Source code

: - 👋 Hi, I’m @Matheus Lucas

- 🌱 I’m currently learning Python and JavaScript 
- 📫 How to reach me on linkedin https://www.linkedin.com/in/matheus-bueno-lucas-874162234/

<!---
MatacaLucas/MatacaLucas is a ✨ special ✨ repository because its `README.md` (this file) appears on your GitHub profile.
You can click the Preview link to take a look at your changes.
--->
----
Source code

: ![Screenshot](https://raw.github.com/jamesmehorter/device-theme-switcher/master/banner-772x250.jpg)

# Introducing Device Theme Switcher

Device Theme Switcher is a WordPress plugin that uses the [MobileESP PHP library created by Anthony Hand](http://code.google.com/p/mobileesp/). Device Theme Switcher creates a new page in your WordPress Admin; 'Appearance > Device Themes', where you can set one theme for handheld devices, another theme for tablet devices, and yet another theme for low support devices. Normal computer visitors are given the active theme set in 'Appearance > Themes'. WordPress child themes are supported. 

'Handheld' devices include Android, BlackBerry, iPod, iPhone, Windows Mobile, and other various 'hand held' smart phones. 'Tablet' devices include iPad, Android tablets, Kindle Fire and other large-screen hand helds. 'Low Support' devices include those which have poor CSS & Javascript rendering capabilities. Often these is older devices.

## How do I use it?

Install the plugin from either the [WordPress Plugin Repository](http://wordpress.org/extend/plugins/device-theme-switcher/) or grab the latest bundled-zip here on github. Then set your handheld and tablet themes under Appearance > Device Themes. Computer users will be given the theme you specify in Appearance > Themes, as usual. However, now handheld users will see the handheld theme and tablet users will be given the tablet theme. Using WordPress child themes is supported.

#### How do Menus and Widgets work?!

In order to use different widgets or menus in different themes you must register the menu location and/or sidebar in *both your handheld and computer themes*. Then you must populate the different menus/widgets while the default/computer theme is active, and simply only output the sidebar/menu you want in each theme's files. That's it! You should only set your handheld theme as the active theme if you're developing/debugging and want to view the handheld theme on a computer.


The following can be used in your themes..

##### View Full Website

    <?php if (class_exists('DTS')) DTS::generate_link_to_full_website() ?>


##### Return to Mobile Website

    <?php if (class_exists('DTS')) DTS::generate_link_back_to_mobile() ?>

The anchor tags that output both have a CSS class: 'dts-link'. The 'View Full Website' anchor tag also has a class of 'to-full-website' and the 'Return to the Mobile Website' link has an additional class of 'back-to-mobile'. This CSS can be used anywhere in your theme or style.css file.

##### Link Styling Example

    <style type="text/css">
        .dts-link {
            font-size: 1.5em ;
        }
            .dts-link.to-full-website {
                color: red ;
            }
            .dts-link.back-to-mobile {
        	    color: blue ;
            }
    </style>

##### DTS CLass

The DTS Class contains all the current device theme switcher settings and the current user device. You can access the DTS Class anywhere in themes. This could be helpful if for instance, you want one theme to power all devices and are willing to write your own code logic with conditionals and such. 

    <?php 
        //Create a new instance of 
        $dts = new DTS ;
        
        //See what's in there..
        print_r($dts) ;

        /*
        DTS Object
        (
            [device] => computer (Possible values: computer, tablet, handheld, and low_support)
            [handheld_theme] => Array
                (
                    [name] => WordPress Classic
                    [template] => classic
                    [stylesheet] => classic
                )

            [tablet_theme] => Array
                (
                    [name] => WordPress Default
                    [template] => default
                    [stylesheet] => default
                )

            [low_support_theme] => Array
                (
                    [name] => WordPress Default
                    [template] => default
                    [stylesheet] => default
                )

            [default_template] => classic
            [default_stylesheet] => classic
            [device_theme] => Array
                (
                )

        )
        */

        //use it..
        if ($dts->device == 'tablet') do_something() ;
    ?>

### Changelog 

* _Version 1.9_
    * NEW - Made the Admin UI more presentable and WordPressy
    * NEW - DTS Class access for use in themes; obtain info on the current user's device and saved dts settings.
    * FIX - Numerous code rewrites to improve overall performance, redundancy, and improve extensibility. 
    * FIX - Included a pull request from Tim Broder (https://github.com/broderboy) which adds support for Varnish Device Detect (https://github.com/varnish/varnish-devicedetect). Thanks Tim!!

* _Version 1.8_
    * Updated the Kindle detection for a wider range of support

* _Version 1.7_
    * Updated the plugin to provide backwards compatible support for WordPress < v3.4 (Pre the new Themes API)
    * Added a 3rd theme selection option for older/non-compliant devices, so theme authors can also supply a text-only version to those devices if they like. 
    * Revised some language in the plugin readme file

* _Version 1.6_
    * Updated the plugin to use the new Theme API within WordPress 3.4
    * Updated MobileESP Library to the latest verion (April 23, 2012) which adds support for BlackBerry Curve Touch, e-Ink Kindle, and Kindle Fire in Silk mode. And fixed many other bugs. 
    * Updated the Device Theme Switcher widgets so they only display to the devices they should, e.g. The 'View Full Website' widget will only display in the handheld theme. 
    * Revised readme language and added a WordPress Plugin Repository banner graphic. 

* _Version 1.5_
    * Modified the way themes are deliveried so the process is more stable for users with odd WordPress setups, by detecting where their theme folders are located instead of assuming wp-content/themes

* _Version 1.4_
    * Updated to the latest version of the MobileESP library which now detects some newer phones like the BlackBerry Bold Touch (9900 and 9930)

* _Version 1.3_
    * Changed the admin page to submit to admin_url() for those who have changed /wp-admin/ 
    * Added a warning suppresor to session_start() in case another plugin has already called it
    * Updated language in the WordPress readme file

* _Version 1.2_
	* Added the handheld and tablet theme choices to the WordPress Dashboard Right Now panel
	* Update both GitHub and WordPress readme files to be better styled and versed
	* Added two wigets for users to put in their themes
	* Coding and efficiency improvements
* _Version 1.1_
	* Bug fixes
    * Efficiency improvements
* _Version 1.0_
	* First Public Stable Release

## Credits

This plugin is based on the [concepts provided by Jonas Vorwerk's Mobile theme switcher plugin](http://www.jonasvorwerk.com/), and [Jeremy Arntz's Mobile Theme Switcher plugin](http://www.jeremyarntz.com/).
----
Exercise description → Considering only the data above, return the lines in which "also" occurs.

Output below →
The anchor tags that output both have a CSS class: 'dts-link'. The 'View Full Website' anchor tag also has a class of 'to-full-website' and the 'Return to the Mobile Website' link has an additional class of 'back-to-mobile'. This CSS can be used anywhere in your theme or style.css file.
    * Added a 3rd theme selection option for older/non-compliant devices, so theme authors can also supply a text-only version to those devices if they like. 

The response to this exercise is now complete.